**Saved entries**

---

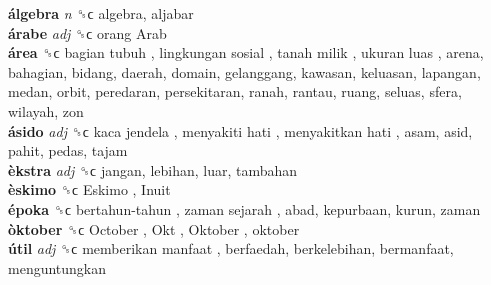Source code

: \textbf{álgebra} \emph{n}  ␝ϲ  algebra, aljabar  \\
\textbf{árabe} \emph{adj}  ␝ϲ   orang Arab   \\
\textbf{área} ␝ϲ   bagian tubuh ,  lingkungan sosial ,  tanah milik ,  ukuran luas , arena, bahagian, bidang, daerah, domain, gelanggang, kawasan, keluasan, lapangan, medan, orbit, peredaran, persekitaran, ranah, rantau, ruang, seluas, sfera, wilayah, zon  \\
\textbf{ásido} \emph{adj}  ␝ϲ   kaca jendela ,  menyakiti hati ,  menyakitkan hati , asam, asid, pahit, pedas, tajam  \\
\textbf{èkstra} \emph{adj}  ␝ϲ  jangan, lebihan, luar, tambahan  \\
\textbf{èskimo} ␝ϲ   Eskimo ,  Inuit   \\
\textbf{époka} ␝ϲ   bertahun-tahun ,  zaman sejarah , abad, kepurbaan, kurun, zaman  \\
\textbf{òktober} ␝ϲ   October ,  Okt ,  Oktober , oktober  \\
\textbf{útil} \emph{adj}  ␝ϲ   memberikan manfaat , berfaedah, berkelebihan, bermanfaat, menguntungkan  \\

---

**TASK DIRECTIONS**
Pick each line holding "emph" out of the entries above and return it.

**TASK RESULT**
: \textbf{álgebra} \emph{n}  ␝ϲ  algebra, aljabar  \\
\textbf{árabe} \emph{adj}  ␝ϲ   orang Arab   \\
\textbf{ásido} \emph{adj}  ␝ϲ   kaca jendela ,  menyakiti hati ,  menyakitkan hati , asam, asid, pahit, pedas, tajam  \\
\textbf{èkstra} \emph{adj}  ␝ϲ  jangan, lebihan, luar, tambahan  \\
\textbf{útil} \emph{adj}  ␝ϲ   memberikan manfaat , berfaedah, berkelebihan, bermanfaat, menguntungkan  \\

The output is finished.